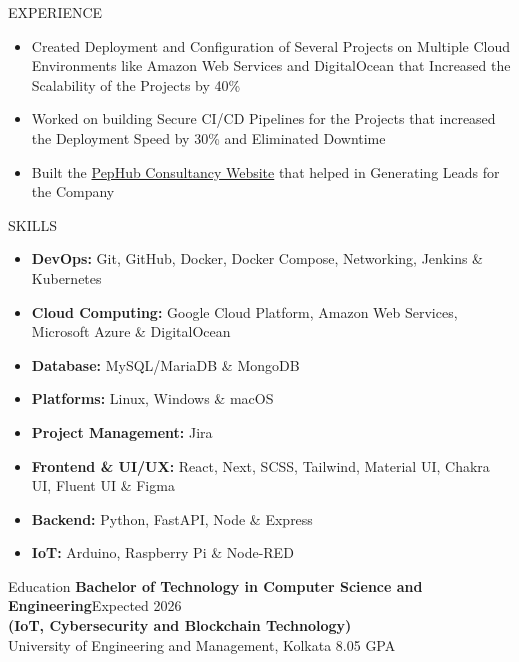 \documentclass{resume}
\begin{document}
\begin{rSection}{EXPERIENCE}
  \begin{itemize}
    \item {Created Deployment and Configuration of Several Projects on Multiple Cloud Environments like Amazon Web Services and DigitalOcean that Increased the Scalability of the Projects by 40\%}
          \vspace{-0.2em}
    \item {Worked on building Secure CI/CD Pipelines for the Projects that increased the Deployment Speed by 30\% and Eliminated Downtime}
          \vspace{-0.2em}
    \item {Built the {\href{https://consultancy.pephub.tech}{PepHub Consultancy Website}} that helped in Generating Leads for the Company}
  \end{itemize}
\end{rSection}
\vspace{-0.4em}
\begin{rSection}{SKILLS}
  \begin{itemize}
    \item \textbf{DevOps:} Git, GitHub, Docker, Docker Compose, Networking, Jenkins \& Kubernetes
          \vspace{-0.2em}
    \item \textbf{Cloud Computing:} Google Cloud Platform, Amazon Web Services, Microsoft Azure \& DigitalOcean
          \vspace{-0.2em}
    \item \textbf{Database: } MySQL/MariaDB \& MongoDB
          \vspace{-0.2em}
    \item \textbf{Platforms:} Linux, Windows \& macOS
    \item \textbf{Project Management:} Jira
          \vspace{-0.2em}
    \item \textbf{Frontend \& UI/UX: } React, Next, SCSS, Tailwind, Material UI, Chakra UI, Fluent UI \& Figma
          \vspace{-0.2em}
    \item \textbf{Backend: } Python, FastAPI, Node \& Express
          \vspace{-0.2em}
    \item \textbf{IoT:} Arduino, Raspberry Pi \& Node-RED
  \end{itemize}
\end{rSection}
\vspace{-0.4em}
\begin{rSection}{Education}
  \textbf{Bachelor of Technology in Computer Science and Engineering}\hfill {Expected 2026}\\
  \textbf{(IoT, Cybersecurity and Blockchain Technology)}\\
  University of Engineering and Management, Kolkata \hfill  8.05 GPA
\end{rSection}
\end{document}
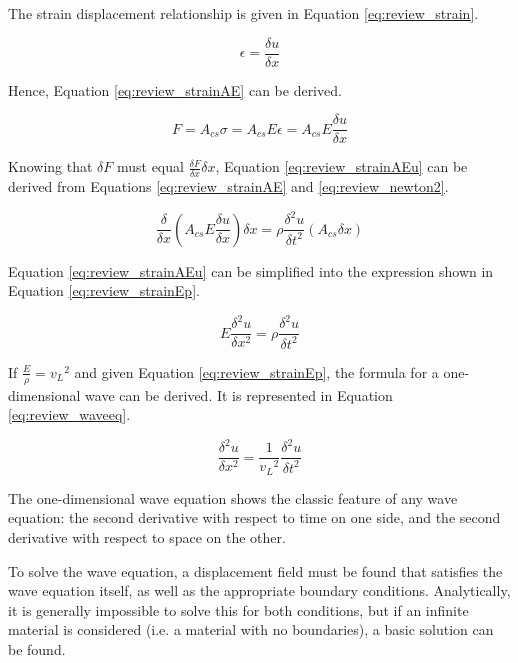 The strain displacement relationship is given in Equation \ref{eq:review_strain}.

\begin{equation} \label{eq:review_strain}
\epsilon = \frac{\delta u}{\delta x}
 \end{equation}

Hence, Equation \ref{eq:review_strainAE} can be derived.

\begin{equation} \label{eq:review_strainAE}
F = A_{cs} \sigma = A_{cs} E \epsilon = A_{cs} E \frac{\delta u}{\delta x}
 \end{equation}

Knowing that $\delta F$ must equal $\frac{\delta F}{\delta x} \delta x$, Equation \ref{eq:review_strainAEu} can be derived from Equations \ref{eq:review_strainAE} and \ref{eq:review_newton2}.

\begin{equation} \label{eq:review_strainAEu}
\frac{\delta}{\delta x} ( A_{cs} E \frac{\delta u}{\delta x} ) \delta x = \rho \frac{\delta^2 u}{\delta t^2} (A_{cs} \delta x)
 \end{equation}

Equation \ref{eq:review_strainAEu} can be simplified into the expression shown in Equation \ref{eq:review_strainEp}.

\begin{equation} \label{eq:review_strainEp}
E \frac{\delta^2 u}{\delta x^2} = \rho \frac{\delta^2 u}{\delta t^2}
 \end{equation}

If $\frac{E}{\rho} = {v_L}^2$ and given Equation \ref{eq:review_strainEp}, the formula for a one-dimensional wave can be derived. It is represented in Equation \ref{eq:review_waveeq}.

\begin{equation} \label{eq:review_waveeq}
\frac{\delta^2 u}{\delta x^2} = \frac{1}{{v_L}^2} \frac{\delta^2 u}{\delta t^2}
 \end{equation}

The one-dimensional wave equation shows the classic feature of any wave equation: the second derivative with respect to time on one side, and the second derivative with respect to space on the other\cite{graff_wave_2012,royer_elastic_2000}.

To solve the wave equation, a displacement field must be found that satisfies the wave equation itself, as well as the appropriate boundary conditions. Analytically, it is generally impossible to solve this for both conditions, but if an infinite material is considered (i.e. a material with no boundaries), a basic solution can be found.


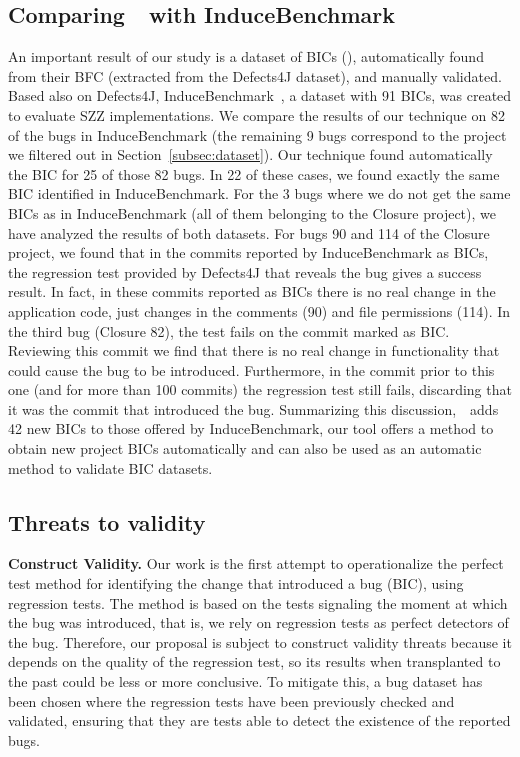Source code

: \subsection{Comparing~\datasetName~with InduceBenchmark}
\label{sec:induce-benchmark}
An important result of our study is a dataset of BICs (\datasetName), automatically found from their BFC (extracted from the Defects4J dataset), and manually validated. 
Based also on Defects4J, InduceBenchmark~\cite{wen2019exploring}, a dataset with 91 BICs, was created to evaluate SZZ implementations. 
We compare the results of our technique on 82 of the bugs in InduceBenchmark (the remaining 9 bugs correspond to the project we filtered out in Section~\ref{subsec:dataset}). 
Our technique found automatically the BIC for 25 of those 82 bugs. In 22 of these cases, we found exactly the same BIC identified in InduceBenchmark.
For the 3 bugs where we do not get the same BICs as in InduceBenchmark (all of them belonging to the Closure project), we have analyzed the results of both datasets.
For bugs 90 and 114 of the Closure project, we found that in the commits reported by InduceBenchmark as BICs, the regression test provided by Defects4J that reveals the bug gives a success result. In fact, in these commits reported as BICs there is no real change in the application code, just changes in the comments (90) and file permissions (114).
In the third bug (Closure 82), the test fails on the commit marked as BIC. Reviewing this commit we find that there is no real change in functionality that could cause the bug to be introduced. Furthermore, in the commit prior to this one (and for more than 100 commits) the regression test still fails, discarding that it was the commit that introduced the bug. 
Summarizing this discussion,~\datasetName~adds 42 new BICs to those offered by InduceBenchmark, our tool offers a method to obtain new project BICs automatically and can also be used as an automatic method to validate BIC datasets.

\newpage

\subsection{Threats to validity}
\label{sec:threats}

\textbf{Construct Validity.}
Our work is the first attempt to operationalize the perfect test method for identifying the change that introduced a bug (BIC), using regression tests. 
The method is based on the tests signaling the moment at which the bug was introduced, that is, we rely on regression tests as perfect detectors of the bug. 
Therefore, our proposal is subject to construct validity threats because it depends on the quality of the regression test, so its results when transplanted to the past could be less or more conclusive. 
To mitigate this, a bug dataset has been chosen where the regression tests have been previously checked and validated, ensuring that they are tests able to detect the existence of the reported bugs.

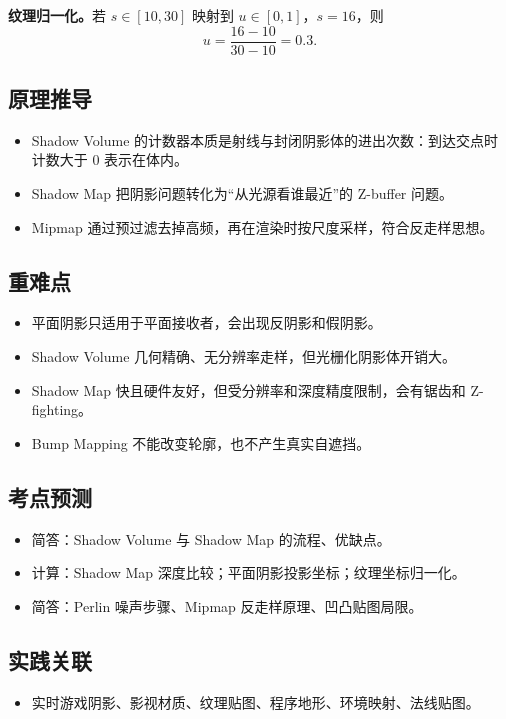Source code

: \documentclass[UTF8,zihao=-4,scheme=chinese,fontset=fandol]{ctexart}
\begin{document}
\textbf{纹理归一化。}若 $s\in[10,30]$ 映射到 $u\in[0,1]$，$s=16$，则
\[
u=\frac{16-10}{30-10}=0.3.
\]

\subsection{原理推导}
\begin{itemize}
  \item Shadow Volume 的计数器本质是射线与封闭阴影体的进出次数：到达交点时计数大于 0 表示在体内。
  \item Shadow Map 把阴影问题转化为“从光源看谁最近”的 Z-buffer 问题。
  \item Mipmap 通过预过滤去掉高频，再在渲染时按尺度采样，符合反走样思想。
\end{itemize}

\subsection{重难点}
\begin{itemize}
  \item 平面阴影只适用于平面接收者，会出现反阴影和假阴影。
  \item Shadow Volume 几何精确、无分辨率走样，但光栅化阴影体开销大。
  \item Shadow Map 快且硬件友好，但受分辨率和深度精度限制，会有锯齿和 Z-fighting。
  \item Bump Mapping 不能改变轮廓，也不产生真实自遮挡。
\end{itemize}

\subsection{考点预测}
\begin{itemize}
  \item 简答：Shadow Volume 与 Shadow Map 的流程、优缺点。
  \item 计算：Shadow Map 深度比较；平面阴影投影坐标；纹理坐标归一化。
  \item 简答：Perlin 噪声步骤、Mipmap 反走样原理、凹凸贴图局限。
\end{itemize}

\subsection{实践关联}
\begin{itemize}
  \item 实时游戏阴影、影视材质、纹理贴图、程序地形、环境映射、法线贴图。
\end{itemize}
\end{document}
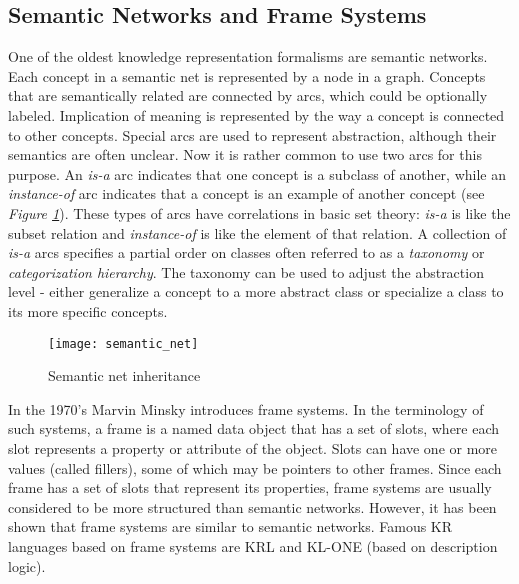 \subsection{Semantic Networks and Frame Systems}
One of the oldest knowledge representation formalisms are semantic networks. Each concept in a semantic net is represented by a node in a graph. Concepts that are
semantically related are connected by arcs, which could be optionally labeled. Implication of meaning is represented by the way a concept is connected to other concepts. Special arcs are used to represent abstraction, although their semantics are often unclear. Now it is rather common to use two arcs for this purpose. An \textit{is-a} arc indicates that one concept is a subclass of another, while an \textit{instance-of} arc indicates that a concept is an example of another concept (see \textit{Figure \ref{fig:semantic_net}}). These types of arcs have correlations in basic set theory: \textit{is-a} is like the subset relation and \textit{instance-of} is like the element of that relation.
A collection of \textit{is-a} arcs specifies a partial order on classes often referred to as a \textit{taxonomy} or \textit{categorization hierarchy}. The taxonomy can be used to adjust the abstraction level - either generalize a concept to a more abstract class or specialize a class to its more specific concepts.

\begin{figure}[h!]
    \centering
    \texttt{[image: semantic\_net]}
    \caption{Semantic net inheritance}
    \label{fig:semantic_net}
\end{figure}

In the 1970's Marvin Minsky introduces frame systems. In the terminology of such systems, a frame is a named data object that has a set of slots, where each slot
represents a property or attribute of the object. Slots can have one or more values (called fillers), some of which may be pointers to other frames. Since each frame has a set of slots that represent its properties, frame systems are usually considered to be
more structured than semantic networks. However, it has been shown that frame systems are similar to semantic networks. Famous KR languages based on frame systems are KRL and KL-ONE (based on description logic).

━━━━━━━━━━

Activity |
I need every line of the data that has the word "reported"; please list them.

Output below |
For bugs 90 and 114 of the Closure project, we found that in the commits reported by InduceBenchmark as BICs, the regression test provided by Defects4J that reveals the bug gives a success result. In fact, in these commits reported as BICs there is no real change in the application code, just changes in the comments (90) and file permissions (114).
To mitigate this, a bug dataset has been chosen where the regression tests have been previously checked and validated, ensuring that they are tests able to detect the existence of the reported bugs.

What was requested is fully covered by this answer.